Step 2. Take the natural log of the likelihood \(log L(\theta)\), or log-likelihood. The production in likelihood now becomes the sum in log-likelihood. See Section 2.2 for more details.

\[log \mathbb{L}(\theta) = \sum_{i = 1}^{n} log \left[ f_Y(y_i| \theta) \right]\]

Step 3. Take the negative log-likelihood \(- log L(\theta)\). Because optimizers work by minimizing a function, we have to work on negative log-likelihood. See Section 2.3 for more details.

\[- log \mathbb{L}(\theta) = - \sum_{i = 1}^{n} log \left[ f_Y(y_i| \theta) \right]\]

Step 4. The optimizer try different values of \(\theta\) in the paramater space \(\Theta\) for which negative log-likelihood \(- log \mathbb{L}(\theta)\) is minimized.

6.3 Statistical distributions for fitting

Choosing the right distribution depends on your data type.

6.3.1 Number of cases

6.3.1.1 Poisson distribution

\(Pois(\lambda)\) is the probability of observing \(k\) events occurring in a fixed interval of time if these events occur with a known constant mean rate \(\lambda\) and independently of the time since the last event:

\[\mathbb{P}(X = k) = \frac{\lambda^k e^{-\lambda}}{k!}\]

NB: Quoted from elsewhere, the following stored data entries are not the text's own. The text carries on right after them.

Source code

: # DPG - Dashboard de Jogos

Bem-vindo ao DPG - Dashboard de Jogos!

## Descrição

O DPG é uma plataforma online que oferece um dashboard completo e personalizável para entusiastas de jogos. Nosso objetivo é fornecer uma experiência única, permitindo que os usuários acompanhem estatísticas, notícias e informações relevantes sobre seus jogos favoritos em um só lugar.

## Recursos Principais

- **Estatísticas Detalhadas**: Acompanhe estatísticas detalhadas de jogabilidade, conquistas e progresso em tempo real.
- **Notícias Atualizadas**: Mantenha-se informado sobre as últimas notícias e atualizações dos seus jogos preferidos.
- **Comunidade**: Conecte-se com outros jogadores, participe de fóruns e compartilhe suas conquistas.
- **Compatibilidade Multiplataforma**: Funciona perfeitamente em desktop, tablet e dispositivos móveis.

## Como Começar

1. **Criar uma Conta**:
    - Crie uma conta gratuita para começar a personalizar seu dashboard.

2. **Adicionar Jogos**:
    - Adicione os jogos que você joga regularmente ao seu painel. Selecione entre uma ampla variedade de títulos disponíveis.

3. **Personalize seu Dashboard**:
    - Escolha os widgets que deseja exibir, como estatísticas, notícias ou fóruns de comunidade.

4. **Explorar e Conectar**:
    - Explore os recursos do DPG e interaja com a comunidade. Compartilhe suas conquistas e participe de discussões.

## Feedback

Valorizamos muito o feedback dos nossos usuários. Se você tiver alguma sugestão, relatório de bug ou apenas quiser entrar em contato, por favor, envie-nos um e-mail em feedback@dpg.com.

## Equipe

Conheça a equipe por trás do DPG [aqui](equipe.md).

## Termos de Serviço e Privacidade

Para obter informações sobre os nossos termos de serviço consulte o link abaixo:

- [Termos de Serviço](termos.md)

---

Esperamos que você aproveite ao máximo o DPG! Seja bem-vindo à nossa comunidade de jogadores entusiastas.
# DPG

\(\text{Mean} = \text{Variance} = \lambda\).

\(Pois(\lambda)\) is simple as it only requires one parameter, \(\lambda\). However, a limitation is that the mean equals the variance (\(\text{mean} = \text{variance} = \lambda\)), which may not match your data if it has more variability (overdispersion).

Below is examples of \(Pois(\lambda = 4)\) and \(Pois(\lambda = 10)\).

Code

df_plot <- data.frame(k = 0:20,
                      prob04 = dpois(0:20, 4),
                      prob10 = dpois(0:20, 10))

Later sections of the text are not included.